Klotski documents a charged night at Elastic Arts on April 4, 2024, when Chinese multi‑instrumentalist Lao Dan stepped into the heart of the Chicago improvised‑music ecosystem and made it feel like home turf. A rising figure in free jazz with a deep grounding in the traditional music of his homeland, Lao fronts a quartet with three of Chicago’s most trusted navigators: pianist Mabel Kwan, bassist Joshua Abrams and drummer/percussionist Michael Zerang. The album, recorded live by Nick Broste and mixed and mastered by David Zuchowski, catches the band mid‑flight, with the audience close enough that you can feel decisions being made in the moment rather than in post‑production.
Lao’s arsenal - tenor saxophone, Chinese flute and suona - sets the tone for the record’s constant friction between idioms. On tenor he draws from classic free‑jazz vocabulary, issuing raw cries, stacked overtones and sinuous lines, but his phrasing often arcs back toward folk‑derived contours and pentatonic shapes that speak to years spent with Chinese bamboo flute and other traditional instruments. When he switches to flute, the music thins to high, breathy filaments, cutting through the quartet’s texture with a distinctly East Asian lyricism; on suona, the sound hardens into a piercing, nasal wail more commonly heard in street processions than in jazz clubs. Rather than treating these timbres as exotic colour, the group absorbs them into a shared language, letting their particular inflections tug the harmony and rhythm into new alignments.
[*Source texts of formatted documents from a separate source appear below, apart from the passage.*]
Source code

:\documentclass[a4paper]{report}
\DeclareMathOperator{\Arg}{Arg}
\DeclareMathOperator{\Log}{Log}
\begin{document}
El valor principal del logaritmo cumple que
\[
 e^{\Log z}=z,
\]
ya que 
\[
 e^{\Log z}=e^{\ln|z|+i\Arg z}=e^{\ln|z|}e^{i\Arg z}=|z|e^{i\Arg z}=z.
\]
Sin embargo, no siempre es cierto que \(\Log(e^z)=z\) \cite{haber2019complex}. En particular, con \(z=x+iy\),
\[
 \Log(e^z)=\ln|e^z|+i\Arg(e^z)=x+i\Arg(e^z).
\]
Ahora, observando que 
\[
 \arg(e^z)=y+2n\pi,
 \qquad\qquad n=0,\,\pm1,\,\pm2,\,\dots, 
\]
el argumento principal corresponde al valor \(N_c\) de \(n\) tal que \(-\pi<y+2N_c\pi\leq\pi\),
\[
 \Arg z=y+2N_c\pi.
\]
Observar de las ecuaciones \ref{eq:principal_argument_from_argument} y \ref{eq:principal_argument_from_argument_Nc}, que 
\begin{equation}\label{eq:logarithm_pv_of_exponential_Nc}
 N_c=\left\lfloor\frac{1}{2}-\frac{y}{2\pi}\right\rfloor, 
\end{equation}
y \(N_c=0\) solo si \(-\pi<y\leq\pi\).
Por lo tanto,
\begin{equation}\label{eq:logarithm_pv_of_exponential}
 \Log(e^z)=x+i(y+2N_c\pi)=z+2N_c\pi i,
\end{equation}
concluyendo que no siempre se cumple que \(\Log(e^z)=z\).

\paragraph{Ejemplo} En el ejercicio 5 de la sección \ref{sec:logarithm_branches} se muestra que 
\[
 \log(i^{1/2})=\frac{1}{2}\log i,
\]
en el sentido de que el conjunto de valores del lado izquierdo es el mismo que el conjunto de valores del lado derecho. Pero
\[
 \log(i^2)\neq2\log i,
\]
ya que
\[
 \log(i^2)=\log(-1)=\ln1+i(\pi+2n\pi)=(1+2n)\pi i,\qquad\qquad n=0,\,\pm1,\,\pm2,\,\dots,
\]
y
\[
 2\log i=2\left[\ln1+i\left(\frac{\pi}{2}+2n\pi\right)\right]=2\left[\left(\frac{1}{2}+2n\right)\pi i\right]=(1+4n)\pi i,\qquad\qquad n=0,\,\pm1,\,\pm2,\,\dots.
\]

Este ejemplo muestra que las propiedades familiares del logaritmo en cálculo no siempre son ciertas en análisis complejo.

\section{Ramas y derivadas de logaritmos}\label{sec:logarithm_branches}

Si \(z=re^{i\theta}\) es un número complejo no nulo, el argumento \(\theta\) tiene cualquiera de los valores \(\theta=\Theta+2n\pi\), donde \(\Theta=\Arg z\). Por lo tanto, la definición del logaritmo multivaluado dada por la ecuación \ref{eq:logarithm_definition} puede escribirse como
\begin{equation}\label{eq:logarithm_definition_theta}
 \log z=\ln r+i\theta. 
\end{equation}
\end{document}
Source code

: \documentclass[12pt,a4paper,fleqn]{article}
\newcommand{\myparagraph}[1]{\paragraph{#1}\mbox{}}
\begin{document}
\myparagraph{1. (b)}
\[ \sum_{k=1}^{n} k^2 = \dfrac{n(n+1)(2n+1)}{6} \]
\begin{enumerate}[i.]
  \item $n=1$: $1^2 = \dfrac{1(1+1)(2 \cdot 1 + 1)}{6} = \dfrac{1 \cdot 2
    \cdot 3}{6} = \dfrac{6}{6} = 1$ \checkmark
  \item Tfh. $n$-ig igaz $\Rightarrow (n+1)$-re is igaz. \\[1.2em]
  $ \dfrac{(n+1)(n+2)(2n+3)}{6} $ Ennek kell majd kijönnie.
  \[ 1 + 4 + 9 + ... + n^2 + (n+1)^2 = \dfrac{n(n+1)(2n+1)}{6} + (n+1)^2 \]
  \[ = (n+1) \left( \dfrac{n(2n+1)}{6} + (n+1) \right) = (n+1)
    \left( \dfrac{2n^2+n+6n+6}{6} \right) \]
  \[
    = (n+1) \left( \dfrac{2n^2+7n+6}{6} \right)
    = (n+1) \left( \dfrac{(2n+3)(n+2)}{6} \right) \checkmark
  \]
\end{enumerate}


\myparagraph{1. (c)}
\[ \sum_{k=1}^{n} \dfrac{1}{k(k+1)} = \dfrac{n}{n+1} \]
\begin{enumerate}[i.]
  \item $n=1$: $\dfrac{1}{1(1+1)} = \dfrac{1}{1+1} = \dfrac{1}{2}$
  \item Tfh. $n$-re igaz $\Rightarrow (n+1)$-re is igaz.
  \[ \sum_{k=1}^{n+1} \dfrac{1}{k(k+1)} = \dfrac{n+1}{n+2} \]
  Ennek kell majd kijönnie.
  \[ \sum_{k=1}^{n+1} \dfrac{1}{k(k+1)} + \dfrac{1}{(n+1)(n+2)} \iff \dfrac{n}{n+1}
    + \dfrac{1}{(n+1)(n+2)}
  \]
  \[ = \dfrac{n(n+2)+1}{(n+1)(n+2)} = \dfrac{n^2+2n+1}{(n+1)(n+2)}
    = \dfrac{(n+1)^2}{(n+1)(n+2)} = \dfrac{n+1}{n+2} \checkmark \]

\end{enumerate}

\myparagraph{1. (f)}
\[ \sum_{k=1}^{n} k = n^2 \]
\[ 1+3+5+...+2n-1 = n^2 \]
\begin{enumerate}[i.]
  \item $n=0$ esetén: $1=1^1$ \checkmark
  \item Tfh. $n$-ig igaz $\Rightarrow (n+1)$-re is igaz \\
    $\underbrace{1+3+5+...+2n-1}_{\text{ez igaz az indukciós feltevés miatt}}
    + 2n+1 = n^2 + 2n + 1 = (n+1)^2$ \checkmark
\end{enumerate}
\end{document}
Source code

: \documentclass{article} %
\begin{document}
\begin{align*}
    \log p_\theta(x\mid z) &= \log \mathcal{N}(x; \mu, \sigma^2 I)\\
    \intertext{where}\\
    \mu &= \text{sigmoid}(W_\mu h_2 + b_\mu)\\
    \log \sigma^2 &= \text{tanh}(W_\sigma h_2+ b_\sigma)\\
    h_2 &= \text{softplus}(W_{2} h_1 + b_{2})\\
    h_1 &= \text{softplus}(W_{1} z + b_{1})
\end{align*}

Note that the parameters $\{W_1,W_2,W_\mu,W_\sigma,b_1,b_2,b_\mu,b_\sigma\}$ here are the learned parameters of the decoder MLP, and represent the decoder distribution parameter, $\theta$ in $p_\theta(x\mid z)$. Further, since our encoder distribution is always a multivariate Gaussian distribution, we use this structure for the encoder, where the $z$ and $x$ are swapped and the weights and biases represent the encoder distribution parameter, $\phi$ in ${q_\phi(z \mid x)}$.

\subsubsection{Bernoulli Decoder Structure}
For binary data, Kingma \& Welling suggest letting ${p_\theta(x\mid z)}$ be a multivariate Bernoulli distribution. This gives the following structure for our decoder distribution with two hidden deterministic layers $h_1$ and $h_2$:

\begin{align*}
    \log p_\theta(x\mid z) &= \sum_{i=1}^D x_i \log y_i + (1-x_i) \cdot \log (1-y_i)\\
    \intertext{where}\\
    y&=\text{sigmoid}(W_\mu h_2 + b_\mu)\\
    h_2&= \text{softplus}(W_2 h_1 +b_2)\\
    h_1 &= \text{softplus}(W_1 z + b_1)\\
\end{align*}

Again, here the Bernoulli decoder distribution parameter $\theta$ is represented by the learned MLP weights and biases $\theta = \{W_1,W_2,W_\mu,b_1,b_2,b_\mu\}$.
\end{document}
The Chicago contingent responds with a collective flexibility honed over decades. Abrams, a key presence in projects from the Majestic Gaitonde Ensemble to Natural Information Society, grounds the music with double‑bass lines that can move from deep, earthy ostinati to agile counter‑melodies and thick, droning arco. Kwan’s piano alternates between tightly clustered harmonies, crisp single‑note runs and an almost percussive attack on the instrument’s frame and strings, at times locking into repetitive figures that give the music a gravitational centre, at others splintering into pointillist commentary. Zerang, a long‑standing pillar of Chicago’s improvising community, shapes the flow with a drummer’s sense of drama and a percussionist’s ear for detail: rolling toms, tuned drums, cymbal washes and small objects all appear as structural elements rather than mere decoration.
True to its title, Klotski moves like a sliding‑block puzzle: motifs and textures shift positions, opening and closing pathways for the four players to explore. A piece might begin with a knot of tenor and drums, Abrams and Kwan circling cautiously beneath, before suddenly reconfiguring into a hushed exchange of flute and pizzicato bass; another might ride a jagged piano riff and marching‑band snare figure right up to the brink of chaos, then snap into a unexpectedly spacious coda. The recording preserves the sense of risk that comes from working without a safety net: you hear moments of friction and overload, but also stretches where the quartet locks into a shared pulse or contour so precisely that they seem to be moving as a single organism.
Visually, Qiu Xiao Fei’s cover artwork mirrors the music’s abstract but tactile quality, suggesting interlocking shapes, erased lines and overlapping planes - a graphic analogue to the quartet’s constantly re‑shuffled blocks of sound. As a debut for this configuration, Klotskifunctions as both a standalone statement and a promise. It situates Lao Dan not as a guest soloist dropped into Chicago’s tradition, but as an equal partner in a four‑way dialogue between Chinese folk materials, classic free jazz, AACM‑shaped Chicago improvisation and the restless curiosity of all four musicians. The result is an album that feels like a new corridor in an already complex maze - one that listeners will want to walk through, and get lost in, again and again.